Parameters: - parameters (list[sherpa.core.Parameter]) – a list of parameter ranges.
- algorithm (sherpa.algorithms.Algorithm) – the optimization algorithm.
- lower_is_better (bool) – whether to minimize or maximize the objective.
- stopping_rule (sherpa.algorithms.StoppingRule) – algorithm to stop badly performing trials.
- dashboard_port (int) – the port for the dashboard web-server, if
Nonethe first free port in the range 8880 to 9999 is found and used. - disable_dashboard (bool) – option to not run the dashboard.
- output_dir (str) – directory path for CSV results.
- random_seed (int) – seed to use for NumPy random number generators throughout.
In order to propose new trials or decide whether a trial should stop, the
study holds an sherpa.algorithms.Algorithm instance that yields new trials
and a sherpa.algorithms.StoppingRule that yields decisions about
performance. When using Sherpa in API-mode the user directly interacts with the study.
Runner¶
The _Runner class automates the process of interacting with the study. It
consists of a loop that updates results, updates currently running jobs,
stops trials if necessary and submits new trials if necessary. In order to
achieve this it interacts with a sherpa.database._Database object and a
sherpa.schedulers.Scheduler object.
-
class
sherpa.core._Runner(study, scheduler, database, max_concurrent, command, resubmit_failed_trials=False)[source] Encapsulates all functionality needed to run a Study in parallel.
Responsibilities:
- Get rows from database and check if any new observations need to be added
- to
Study.
- Update active trials, finalize any completed/stopped/failed trials.
- Check what trials should be stopped and call scheduler
kill_job - method.
- Check what trials should be stopped and call scheduler
- Check if new trials need to be submitted, get parameters and submit as a
- job.
Parameters: - study (sherpa.core.Study) – the study that is run.

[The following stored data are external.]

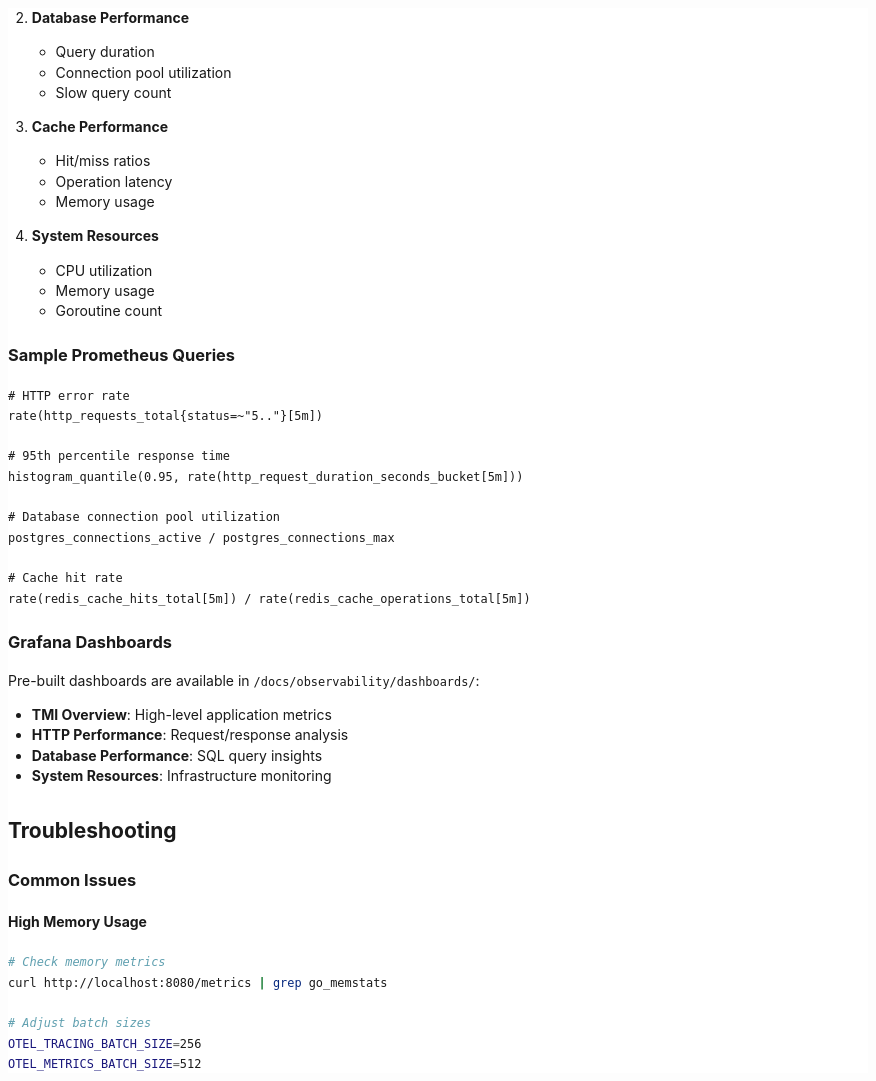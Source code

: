 2. **Database Performance**
   - Query duration
   - Connection pool utilization
   - Slow query count

3. **Cache Performance**
   - Hit/miss ratios
   - Operation latency
   - Memory usage

4. **System Resources**
   - CPU utilization
   - Memory usage
   - Goroutine count

### Sample Prometheus Queries

```promql
# HTTP error rate
rate(http_requests_total{status=~"5.."}[5m])

# 95th percentile response time
histogram_quantile(0.95, rate(http_request_duration_seconds_bucket[5m]))

# Database connection pool utilization
postgres_connections_active / postgres_connections_max

# Cache hit rate
rate(redis_cache_hits_total[5m]) / rate(redis_cache_operations_total[5m])
```

### Grafana Dashboards

Pre-built dashboards are available in `/docs/observability/dashboards/`:

- **TMI Overview**: High-level application metrics
- **HTTP Performance**: Request/response analysis
- **Database Performance**: SQL query insights
- **System Resources**: Infrastructure monitoring

## Troubleshooting

### Common Issues

#### High Memory Usage
```bash
# Check memory metrics
curl http://localhost:8080/metrics | grep go_memstats

# Adjust batch sizes
OTEL_TRACING_BATCH_SIZE=256
OTEL_METRICS_BATCH_SIZE=512
```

- scheduler (sherpa.schedulers.Scheduler) – a scheduler object.
- database (sherpa.database._Database) – the database.
- max_concurrent (int) – how many trials to run in parallel.
- command (list[str]) – components of the command that runs a trial script e.g. [“python”, “train_nn.py”].
- resubmit_failed_trials (bool) – whether a failed trial should be resubmitted.
Putting it all together¶
The user does not directly interact with the _Runner class. Instead it is
wrapped by the function sherpa.optimize that sets up the database and takes
algorithm and scheduler as arguments from the user.